Et j'ai dit oui. Alors inversement, il y a un candidat, Camille, qui lui n'attendait pas le dernier moment. Oui, et c'est Jacques Chirac. On peut le dire, lui il avait coutume de se présenter assez tôt. C'était pas son genre d'entrer dans l'arène politique un mois avant le premier tour. Et puis aussi sur la forme. Il a tout tenté. 1981, il se présente à la présidentielle par un communiqué de presse, 15 lignes, rendu public depuis l'hôtel de ville de Paris. En 88, vous le voyez, c'est une candidature depuis son bureau à Matignon. 94, il change, c'est par voie de presse, par la presse régionale, la Voix du Nord. Et il est élu en 95.
Et enfin, en 2002, il se présente de manière faussement imprévue en février, deux mois et demi avant le premier tour, dans une gare à Avignon.
Depuis quelques jours, je ne peux pas faire un pas hors de chez moi ou de ma mairie sans qu'on me pose la question. Et je crois que cette question, on se la pose partout en France. Le président va-t-il déclarer sa candidature ?
Alors, chère Marie-Josée Roigues, je vous l'ai dit, vous m'avez posé une question directe et franche.
Eh bien, j'y répondrai dans le même esprit. Oui, je suis candidat.
Formidable. Formidable. Regardez juste, Jacques Seguéla, ces images de son retour à Paris, cette meute de journalistes qu'il attend sur le quai du train. Vous m'avez dit, en préparant cette émission, que c'était la meilleure candidature à la présidentielle. Pourquoi ?
Parce que c'est sa fille qui l'a fait élire. Sans sa fille et sans sa femme, Chirac n'aurait pas été élu. C'est elle qui a décidé de prendre la campagne en main, qui a écarté tous les publicitaires autour de lui et qui a réglé chaque image.
Une dernière déclaration à vous montrer, Jacques Seguéla, c'est celle du président actuel Emmanuel Macron. Cette fois, on est en 2016. Quand il se présente, il est ancien ministre de l'économie. Il se présente cinq mois avant le premier tour dans un centre de formation en Seine-Saint-Denis.
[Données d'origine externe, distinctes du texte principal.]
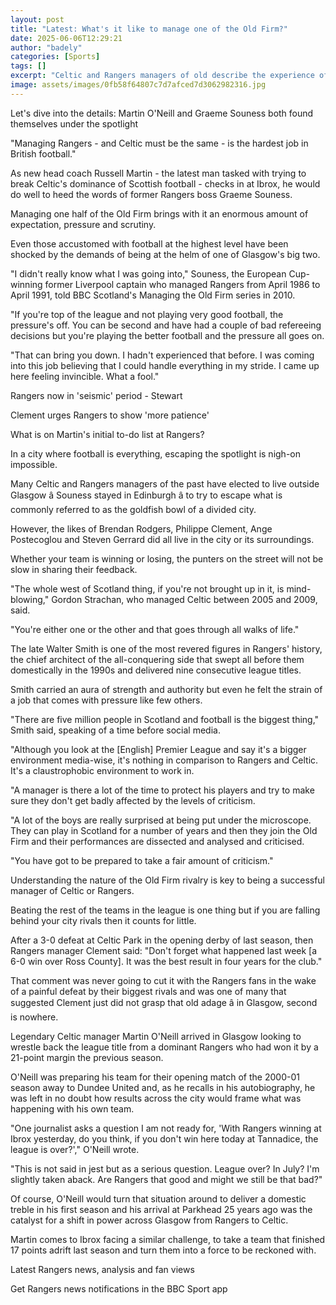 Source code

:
 ```yaml
---
layout: post
title: "Latest: What's it like to manage one of the Old Firm?"
date: 2025-06-06T12:29:21
author: "badely"
categories: [Sports]
tags: []
excerpt: "Celtic and Rangers managers of old describe the experience of managing one of Glasgow's big two."
image: assets/images/0fb58f64807c7d7afced7d3062982316.jpg
---
```


Let's dive into the details: Martin O'Neill and Graeme Souness both found themselves under the spotlight

"Managing Rangers - and Celtic must be the same - is the hardest job in British football."

As new head coach Russell Martin - the latest man tasked with trying to break Celtic's dominance of Scottish football - checks in at Ibrox, he would do well to heed the words of former Rangers boss Graeme Souness.

Managing one half of the Old Firm brings with it an enormous amount of expectation, pressure and scrutiny. 

Even those accustomed with football at the highest level have been shocked by the demands of being at the helm of one of Glasgow's big two.

"I didn't really know what I was going into," Souness, the European Cup-winning former Liverpool captain who managed Rangers from April 1986 to April 1991, told BBC Scotland's Managing the Old Firm series in 2010.

"If you're top of the league and not playing very good football, the pressure's off. You can be second and have had a couple of bad refereeing decisions but you're playing the better football and the pressure all goes on.

"That can bring you down. I hadn't experienced that before. I was coming into this job believing that I could handle everything in my stride. I came up here feeling invincible. What a fool."

Rangers now in 'seismic' period - Stewart

Clement urges Rangers to show 'more patience'

What is on Martin's initial to-do list at Rangers?

In a city where football is everything, escaping the spotlight is nigh-on impossible. 

Many Celtic and Rangers managers of the past have elected to live outside Glasgow â Souness stayed in Edinburgh â to try to escape what is commonly referred to as the goldfish bowl of a divided city.

However, the likes of Brendan Rodgers, Philippe Clement, Ange Postecoglou and Steven Gerrard did all live in the city or its surroundings.

Whether your team is winning or losing, the punters on the street will not be slow in sharing their feedback.

"The whole west of Scotland thing, if you're not brought up in it, is mind-blowing," Gordon Strachan, who managed Celtic between 2005 and 2009, said.

"You're either one or the other and that goes through all walks of life."

The late Walter Smith is one of the most revered figures in Rangers' history, the chief architect of the all-conquering side that swept all before them domestically in the 1990s and delivered nine consecutive league titles.

Smith carried an aura of strength and authority but even he felt the strain of a job that comes with pressure like few others.

"There are five million people in Scotland and football is the biggest thing," Smith said, speaking of a time before social media.

"Although you look at the [English] Premier League and say it's a bigger environment media-wise, it's nothing in comparison to Rangers and Celtic. It's a claustrophobic environment to work in.

"A manager is there a lot of the time to protect his players and try to make sure they don't get badly affected by the levels of criticism.

"A lot of the boys are really surprised at being put under the microscope. They can play in Scotland for a number of years and then they join the Old Firm and their performances are dissected and analysed and criticised. 

"You have got to be prepared to take a fair amount of criticism."

Understanding the nature of the Old Firm rivalry is key to being a successful manager of Celtic or Rangers. 

Beating the rest of the teams in the league is one thing but if you are falling behind your city rivals then it counts for little.

After a 3-0 defeat at Celtic Park in the opening derby of last season, then Rangers manager Clement said: "Don't forget what happened last week [a 6-0 win over Ross County]. It was the best result in four years for the club."

That comment was never going to cut it with the Rangers fans in the wake of a painful defeat by their biggest rivals and was one of many that suggested Clement just did not grasp that old adage â in Glasgow, second is nowhere.

Legendary Celtic manager Martin O'Neill arrived in Glasgow looking to wrestle back the league title from a dominant Rangers who had won it by a 21-point margin the previous season.

O'Neill was preparing his team for their opening match of the 2000-01 season away to Dundee United and, as he recalls in his autobiography, he was left in no doubt how results across the city would frame what was happening with his own team.

"One journalist asks a question I am not ready for, 'With Rangers winning at Ibrox yesterday, do you think, if you don't win here today at Tannadice, the league is over?'," O'Neill wrote.

"This is not said in jest but as a serious question. League over? In July? I'm slightly taken aback. Are Rangers that good and might we still be that bad?"

Of course, O'Neill would turn that situation around to deliver a domestic treble in his first season and his arrival at Parkhead 25 years ago was the catalyst for a shift in power across Glasgow from Rangers to Celtic.

Martin comes to Ibrox facing a similar challenge, to take a team that finished 17 points adrift last season and turn them into a force to be reckoned with.

Latest Rangers news, analysis and fan views

Get Rangers news notifications in the BBC Sport app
Il a rédigé sa déclaration dans la nuit. Ce matin, le ton est solennel. Je suis candidat à la présidence de la République.
Parce que je crois, plus que tout, que nous pouvons réussir. Lui, il devait parler le plus tôt possible. Parce qu'il fallait que les médias l'accompagnent en tant que président. Il est arrivé de nulle part. Personne ne le connaissait. Il avait été ministre, mais en coup de vent. Donc, il fallait absolument qu'il ait le temps d'affirmer, de mettre son costume de président, qui d'ailleurs va se révéler au Louvre le jour de son élection. Donc, c'est une gradation qui a été très bien faite, mais sans publicitaire. Ce publicitaire, c'était lui. Donc, ça, c'est très malin. Mais peut-être qu'il va quand même trouver une autre façon de nous surprendre.
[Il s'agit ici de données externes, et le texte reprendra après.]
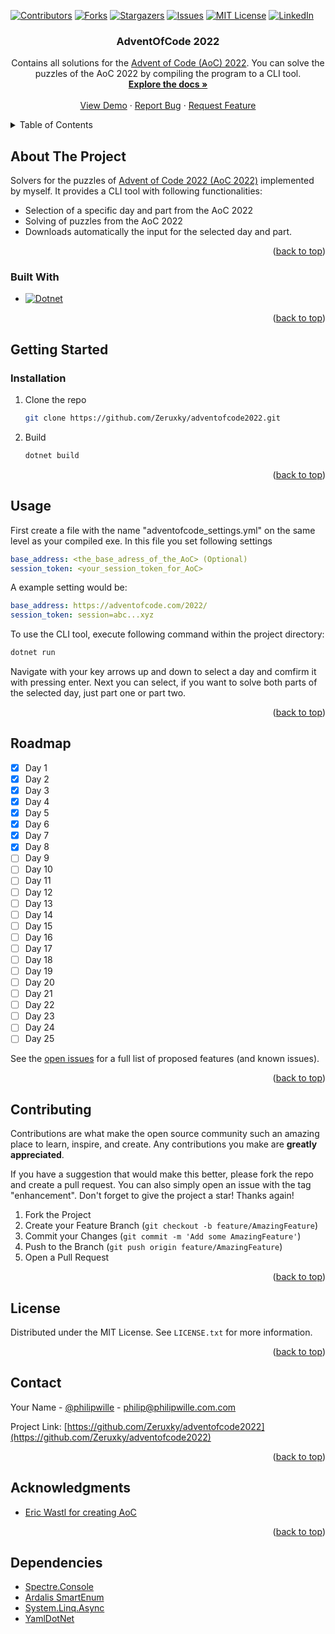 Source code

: <!-- Improved compatibility of back to top link: See: https://github.com/othneildrew/Best-README-Template/pull/73 -->
<a name="readme-top"></a>
<!--
*** Thanks for checking out the Best-README-Template. If you have a suggestion
*** that would make this better, please fork the repo and create a pull request
*** or simply open an issue with the tag "enhancement".
*** Don't forget to give the project a star!
*** Thanks again! Now go create something AMAZING! :D
-->

<!-- PROJECT SHIELDS -->
<!--
*** I'm using markdown "reference style" links for readability.
*** Reference links are enclosed in brackets [ ] instead of parentheses ( ).
*** See the bottom of this document for the declaration of the reference variables
*** for contributors-url, forks-url, etc. This is an optional, concise syntax you may use.
*** https://www.markdownguide.org/basic-syntax/#reference-style-links
-->
[![Contributors][contributors-shield]][contributors-url]
[![Forks][forks-shield]][forks-url]
[![Stargazers][stars-shield]][stars-url]
[![Issues][issues-shield]][issues-url]
[![MIT License][license-shield]][license-url]
[![LinkedIn][linkedin-shield]][linkedin-url]

<div>
<h3 align="center">AdventOfCode 2022</h3>

  <p align="center">
    Contains all solutions for the <a href="https://adventofcode.com/2022">Advent of Code (AoC) 2022</a>. You can solve the puzzles of the AoC 2022 by compiling the program to a CLI tool.
    <br />
    <a href="https://github.com/Zeruxky/adventofcode2022"><strong>Explore the docs »</strong></a>
    <br />
    <br />
    <a href="https://github.com/Zeruxky/adventofcode2022">View Demo</a>
    ·
    <a href="https://github.com/Zeruxky/adventofcode2022/issues">Report Bug</a>
    ·
    <a href="https://github.com/Zeruxky/adventofcode2022/issues">Request Feature</a>
  </p>
</div>

<!-- TABLE OF CONTENTS -->
<details>
  <summary>Table of Contents</summary>
  <ol>
    <li>
      <a href="#about-the-project">About The Project</a>
      <ul>
        <li><a href="#built-with">Built With</a></li>
      </ul>
    </li>
    <li>
      <a href="#getting-started">Getting Started</a>
      <ul>
        <li><a href="#prerequisites">Prerequisites</a></li>
        <li><a href="#installation">Installation</a></li>
      </ul>
    </li>
    <li><a href="#usage">Usage</a></li>
    <li><a href="#roadmap">Roadmap</a></li>
    <li><a href="#contributing">Contributing</a></li>
    <li><a href="#license">License</a></li>
    <li><a href="#contact">Contact</a></li>
    <li><a href="#acknowledgments">Acknowledgments</a></li>
    <li><a href="#dependencies">Dependencies</a></li>
  </ol>
</details>

<!-- ABOUT THE PROJECT -->
## About The Project

Solvers for the puzzles of [Advent of Code 2022 (AoC 2022)](https://adventofcode.com/) implemented by myself. It provides a CLI tool with following functionalities:

- Selection of a specific day and part from the AoC 2022
- Solving of puzzles from the AoC 2022
- Downloads automatically the input for the selected day and part.

<p align="right">(<a href="#readme-top">back to top</a>)</p>

### Built With

* [![Dotnet][Dotnet]][Next-url]

<p align="right">(<a href="#readme-top">back to top</a>)</p>

<!-- GETTING STARTED -->
## Getting Started

### Installation

1. Clone the repo
   ```sh
   git clone https://github.com/Zeruxky/adventofcode2022.git
   ```
2. Build
   ```sh
   dotnet build
   ```

<p align="right">(<a href="#readme-top">back to top</a>)</p>

<!-- USAGE EXAMPLES -->
## Usage

First create a file with the name "adventofcode_settings.yml" on the same level as your compiled exe. In this file you set following settings

```yml
base_address: <the_base_adress_of_the_AoC> (Optional)
session_token: <your_session_token_for_AoC>
```

A example setting would be:

```yml
base_address: https://adventofcode.com/2022/
session_token: session=abc...xyz
```

To use the CLI tool, execute following command within the project directory:
```sh
dotnet run
```

Navigate with your key arrows up and down to select a day and comfirm it with pressing enter. Next you can select, if you want to solve both parts of the selected day, just part one or part two.

<p align="right">(<a href="#readme-top">back to top</a>)</p>

<!-- ROADMAP -->
## Roadmap

- [x] Day 1
- [x] Day 2
- [x] Day 3
- [x] Day 4
- [x] Day 5
- [x] Day 6
- [x] Day 7
- [x] Day 8
- [ ] Day 9
- [ ] Day 10
- [ ] Day 11
- [ ] Day 12
- [ ] Day 13
- [ ] Day 14
- [ ] Day 15
- [ ] Day 16
- [ ] Day 17
- [ ] Day 18
- [ ] Day 19
- [ ] Day 20
- [ ] Day 21
- [ ] Day 22
- [ ] Day 23
- [ ] Day 24
- [ ] Day 25

See the [open issues](https://github.com/Zeruxky/adventofcode2022/issues) for a full list of proposed features (and known issues).

<p align="right">(<a href="#readme-top">back to top</a>)</p>

<!-- CONTRIBUTING -->
## Contributing

Contributions are what make the open source community such an amazing place to learn, inspire, and create. Any contributions you make are **greatly appreciated**.

If you have a suggestion that would make this better, please fork the repo and create a pull request. You can also simply open an issue with the tag "enhancement".
Don't forget to give the project a star! Thanks again!

1. Fork the Project
2. Create your Feature Branch (`git checkout -b feature/AmazingFeature`)
3. Commit your Changes (`git commit -m 'Add some AmazingFeature'`)
4. Push to the Branch (`git push origin feature/AmazingFeature`)
5. Open a Pull Request

<p align="right">(<a href="#readme-top">back to top</a>)</p>



<!-- LICENSE -->
## License

Distributed under the MIT License. See `LICENSE.txt` for more information.

<p align="right">(<a href="#readme-top">back to top</a>)</p>



<!-- CONTACT -->
## Contact

Your Name - [@philipwille](https://twitter.com/philipwille) - philip@philipwille.com.com

Project Link: [https://github.com/Zeruxky/adventofcode2022](https://github.com/Zeruxky/adventofcode2022)

<p align="right">(<a href="#readme-top">back to top</a>)</p>



<!-- ACKNOWLEDGMENTS -->
## Acknowledgments

* [Eric Wastl for creating AoC](https://was.tl/)

<p align="right">(<a href="#readme-top">back to top</a>)</p>

## Dependencies

* [Spectre.Console](https://spectreconsole.net/)
* [Ardalis SmartEnum](https://github.com/ardalis/SmartEnum)
* [System.Linq.Async](https://github.com/dotnet/reactive)
* [YamlDotNet](https://github.com/aaubry/YamlDotNet)


<!-- MARKDOWN LINKS & IMAGES -->
<!-- https://www.markdownguide.org/basic-syntax/#reference-style-links -->
[contributors-shield]: https://img.shields.io/github/contributors/Zeruxky/adventofcode2022.svg?style=for-the-badge
[contributors-url]: https://github.com/Zeruxky/adventofcode2022/graphs/contributors
[forks-shield]: https://img.shields.io/github/forks/Zeruxky/adventofcode2022.svg?style=for-the-badge
[forks-url]: https://github.com/Zeruxky/adventofcode2022/network/members
[stars-shield]: https://img.shields.io/github/stars/Zeruxky/adventofcode2022.svg?style=for-the-badge
[stars-url]: https://github.com/Zeruxky/adventofcode2022/stargazers
[issues-shield]: https://img.shields.io/github/issues/Zeruxky/adventofcode2022.svg?style=for-the-badge
[issues-url]: https://github.com/Zeruxky/adventofcode2022/issues
[license-shield]: https://img.shields.io/github/license/Zeruxky/adventofcode2022.svg?style=for-the-badge
[license-url]: https://github.com/Zeruxky/adventofcode2022/blob/master/LICENSE
[linkedin-shield]: https://img.shields.io/badge/-LinkedIn-black.svg?style=for-the-badge&logo=linkedin&colorB=555
[linkedin-url]: https://linkedin.com/in/philip-wille
[product-screenshot]: images/screenshot.png
[Dotnet]: https://img.shields.io/badge/dotnet-000000?style=for-the-badge&logo=csharp&logoColor=white
[Next-url]: https://dotnet.microsoft.com/en-us/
Parce que la surprise fait partie de la campagne présidentielle.
Il y a quelques semaines, vous avez été surpris, Jacques Séguéla, en train de glisser justement à l'oreille du président des mots comme quoi vous aviez un slogan pour lui. Vous pensiez à quoi ?
C'est lui qui le sait.
Dites-le nous.
Non.
La bonne idée du publicitaire.
Non, non, non. Ça veut dire qu'il va le reprendre ? Ah, mais je ne sais pas. Je ne sais pas. Un slogan inventé, ce n'est plus un slogan. Mais le suspense est créé.
Merci, Jacques Séguéla, pour cet éclairage et votre vision des campagnes présidentielles sur la Ve République.
Ça ne m'orraje dit pas. Je ne reviendrai pas.
Mais c'est passionnant et vous reviendrez avec grand plaisir. Voilà.